(Beginning of Provided data)

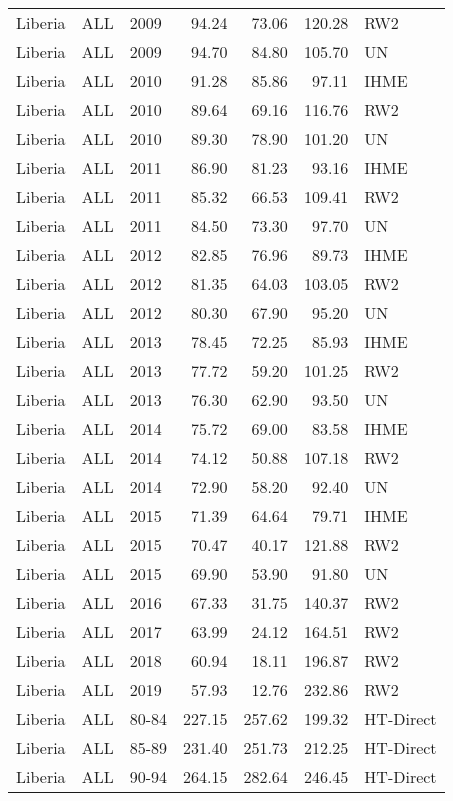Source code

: \begin{longtable}{lllrrrl}
  Liberia & ALL & 2009 & 94.24 & 73.06 & 120.28 & RW2 \\ 
  Liberia & ALL & 2009 & 94.70 & 84.80 & 105.70 & UN \\ 
  Liberia & ALL & 2010 & 91.28 & 85.86 & 97.11 & IHME \\ 
  Liberia & ALL & 2010 & 89.64 & 69.16 & 116.76 & RW2 \\ 
  Liberia & ALL & 2010 & 89.30 & 78.90 & 101.20 & UN \\ 
  Liberia & ALL & 2011 & 86.90 & 81.23 & 93.16 & IHME \\ 
  Liberia & ALL & 2011 & 85.32 & 66.53 & 109.41 & RW2 \\ 
  Liberia & ALL & 2011 & 84.50 & 73.30 & 97.70 & UN \\ 
  Liberia & ALL & 2012 & 82.85 & 76.96 & 89.73 & IHME \\ 
  Liberia & ALL & 2012 & 81.35 & 64.03 & 103.05 & RW2 \\ 
  Liberia & ALL & 2012 & 80.30 & 67.90 & 95.20 & UN \\ 
  Liberia & ALL & 2013 & 78.45 & 72.25 & 85.93 & IHME \\ 
  Liberia & ALL & 2013 & 77.72 & 59.20 & 101.25 & RW2 \\ 
  Liberia & ALL & 2013 & 76.30 & 62.90 & 93.50 & UN \\ 
  Liberia & ALL & 2014 & 75.72 & 69.00 & 83.58 & IHME \\ 
  Liberia & ALL & 2014 & 74.12 & 50.88 & 107.18 & RW2 \\ 
  Liberia & ALL & 2014 & 72.90 & 58.20 & 92.40 & UN \\ 
  Liberia & ALL & 2015 & 71.39 & 64.64 & 79.71 & IHME \\ 
  Liberia & ALL & 2015 & 70.47 & 40.17 & 121.88 & RW2 \\ 
  Liberia & ALL & 2015 & 69.90 & 53.90 & 91.80 & UN \\ 
  Liberia & ALL & 2016 & 67.33 & 31.75 & 140.37 & RW2 \\ 
  Liberia & ALL & 2017 & 63.99 & 24.12 & 164.51 & RW2 \\ 
  Liberia & ALL & 2018 & 60.94 & 18.11 & 196.87 & RW2 \\ 
  Liberia & ALL & 2019 & 57.93 & 12.76 & 232.86 & RW2 \\ 
  Liberia & ALL & 80-84 & 227.15 & 257.62 & 199.32 & HT-Direct \\ 
  Liberia & ALL & 85-89 & 231.40 & 251.73 & 212.25 & HT-Direct \\ 
  Liberia & ALL & 90-94 & 264.15 & 282.64 & 246.45 & HT-Direct \\ 

\end{longtable}
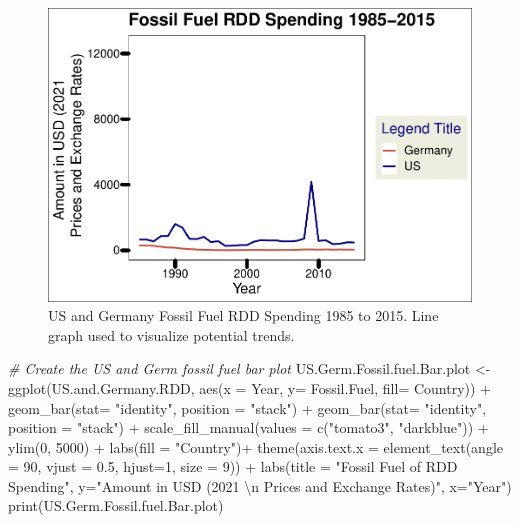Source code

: \documentclass[
  12pt,
]{article}
\newenvironment{Shaded}{\begin{snugshade}}{\end{snugshade}}
\newcommand{\AttributeTok}[1]{\textcolor[rgb]{0.77,0.63,0.00}{#1}}
\newcommand{\CommentTok}[1]{\textcolor[rgb]{0.56,0.35,0.01}{\textit{#1}}}
\newcommand{\DecValTok}[1]{\textcolor[rgb]{0.00,0.00,0.81}{#1}}
\newcommand{\FloatTok}[1]{\textcolor[rgb]{0.00,0.00,0.81}{#1}}
\newcommand{\FunctionTok}[1]{\textcolor[rgb]{0.00,0.00,0.00}{#1}}
\newcommand{\NormalTok}[1]{#1}
\newcommand{\OtherTok}[1]{\textcolor[rgb]{0.56,0.35,0.01}{#1}}
\newcommand{\SpecialCharTok}[1]{\textcolor[rgb]{0.00,0.00,0.00}{#1}}
\newcommand{\StringTok}[1]{\textcolor[rgb]{0.31,0.60,0.02}{#1}}
\begin{document}
\begin{figure}
\centering
\includegraphics{Chang_Jenkins_Mullens_ENV872_Final_files/figure-latex/Fossil Fuel Germ and US Line-1.pdf}
\caption{US and Germany Fossil Fuel RDD Spending 1985 to 2015. Line
graph used to visualize potential trends.}
\end{figure}

\begin{Shaded}
\begin{Highlighting}[]
\CommentTok{\# Create the US and Germ fossil fuel bar plot}
\NormalTok{US.Germ.Fossil.fuel.Bar.plot }\OtherTok{\textless{}{-}} \FunctionTok{ggplot}\NormalTok{(US.and.Germany.RDD, }\FunctionTok{aes}\NormalTok{(}\AttributeTok{x =}\NormalTok{ Year, }\AttributeTok{y=}\NormalTok{ Fossil.Fuel, }\AttributeTok{fill=}\NormalTok{ Country)) }\SpecialCharTok{+}
  \FunctionTok{geom\_bar}\NormalTok{(}\AttributeTok{stat=} \StringTok{"identity"}\NormalTok{, }\AttributeTok{position =} \StringTok{"stack"}\NormalTok{) }\SpecialCharTok{+}
  \FunctionTok{geom\_bar}\NormalTok{(}\AttributeTok{stat=} \StringTok{"identity"}\NormalTok{, }\AttributeTok{position =} \StringTok{"stack"}\NormalTok{) }\SpecialCharTok{+}
  \FunctionTok{scale\_fill\_manual}\NormalTok{(}\AttributeTok{values =} \FunctionTok{c}\NormalTok{(}\StringTok{"tomato3"}\NormalTok{, }\StringTok{"darkblue"}\NormalTok{)) }\SpecialCharTok{+}
  \FunctionTok{ylim}\NormalTok{(}\DecValTok{0}\NormalTok{, }\DecValTok{5000}\NormalTok{) }\SpecialCharTok{+}
  \FunctionTok{labs}\NormalTok{(}\AttributeTok{fill =} \StringTok{"Country"}\NormalTok{)}\SpecialCharTok{+}
  \FunctionTok{theme}\NormalTok{(}\AttributeTok{axis.text.x =} \FunctionTok{element\_text}\NormalTok{(}\AttributeTok{angle =} \DecValTok{90}\NormalTok{, }\AttributeTok{vjust =} \FloatTok{0.5}\NormalTok{, }\AttributeTok{hjust=}\DecValTok{1}\NormalTok{, }\AttributeTok{size =} \DecValTok{9}\NormalTok{)) }\SpecialCharTok{+}
  \FunctionTok{labs}\NormalTok{(}\AttributeTok{title =} \StringTok{"Fossil Fuel of RDD Spending"}\NormalTok{,}
       \AttributeTok{y=}\StringTok{"Amount in USD (2021 }\SpecialCharTok{\textbackslash{}n}\StringTok{ Prices and Exchange Rates)"}\NormalTok{,}
       \AttributeTok{x=}\StringTok{"Year"}\NormalTok{)}
\FunctionTok{print}\NormalTok{(US.Germ.Fossil.fuel.Bar.plot)}
\end{Highlighting}
\end{Shaded}
\end{document}
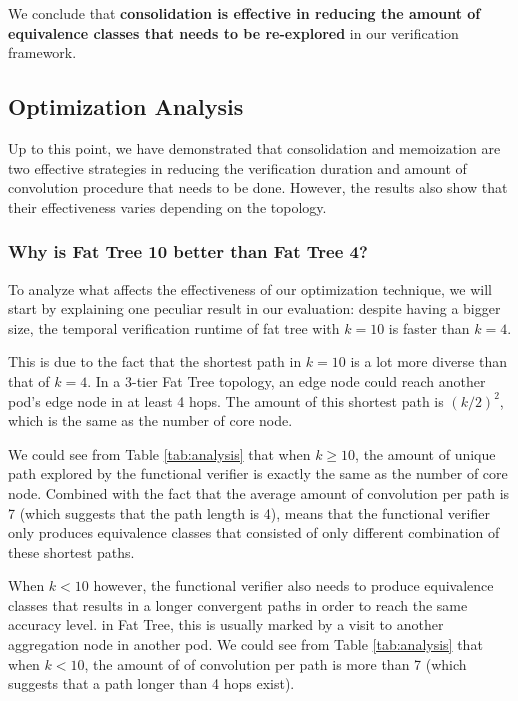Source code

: We conclude that \textbf{consolidation is effective in reducing the amount of equivalence classes that 
needs to be re-explored} in our verification framework.

\subsection{Optimization Analysis}



Up to this point, we have demonstrated that consolidation and memoization are two effective strategies in 
reducing the verification duration and amount of convolution procedure that needs to be done.
However, the results also show that their effectiveness varies depending on the topology.

\subsubsection{Why is Fat Tree 10 better than Fat Tree 4?}
To analyze what affects the effectiveness of our optimization technique, we will start by explaining 
one peculiar result in our evaluation: despite having a bigger size, the temporal verification runtime 
of fat tree with $k = 10$ is faster than $k = 4$.

This is due to the fact that the shortest path in $k = 10$ is a lot more diverse than that of $k = 4$.
In a 3-tier Fat Tree topology, an edge node could reach another pod's edge node in at least 4 hops.
The amount of this shortest path is $(k/2)^2$, which is the same as the number of core node.

We could see from Table \ref{tab:analysis} that when $k \geq 10$, the amount of unique path explored by the 
functional verifier is exactly the same as the number of core node. 
Combined with the fact that the average amount of convolution per path is 7 (which suggests that the path 
length is 4), means that the functional verifier only produces equivalence classes that consisted of only 
different combination of these shortest paths.

When $k < 10$ however, the functional verifier also needs to produce equivalence classes that results 
in a longer convergent paths in order to reach the same accuracy level.
in Fat Tree, this is usually marked by a visit to another aggregation node in another pod. 
We could see from Table \ref{tab:analysis} that when $k < 10$, the amount of of convolution per path is more 
than 7 (which suggests that a path longer than 4 hops exist).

(End of Provided data)

### [The task]
Could you reproduce exactly the lines of the entries above, from the one with "Up to this point, we" through the one with "This is due", and nothing else?

### [Answer to the exercise]
Up to this point, we have demonstrated that consolidation and memoization are two effective strategies in 
reducing the verification duration and amount of convolution procedure that needs to be done.
However, the results also show that their effectiveness varies depending on the topology.

\subsubsection{Why is Fat Tree 10 better than Fat Tree 4?}
To analyze what affects the effectiveness of our optimization technique, we will start by explaining 
one peculiar result in our evaluation: despite having a bigger size, the temporal verification runtime 
of fat tree with $k = 10$ is faster than $k = 4$.

This is due to the fact that the shortest path in $k = 10$ is a lot more diverse than that of $k = 4$.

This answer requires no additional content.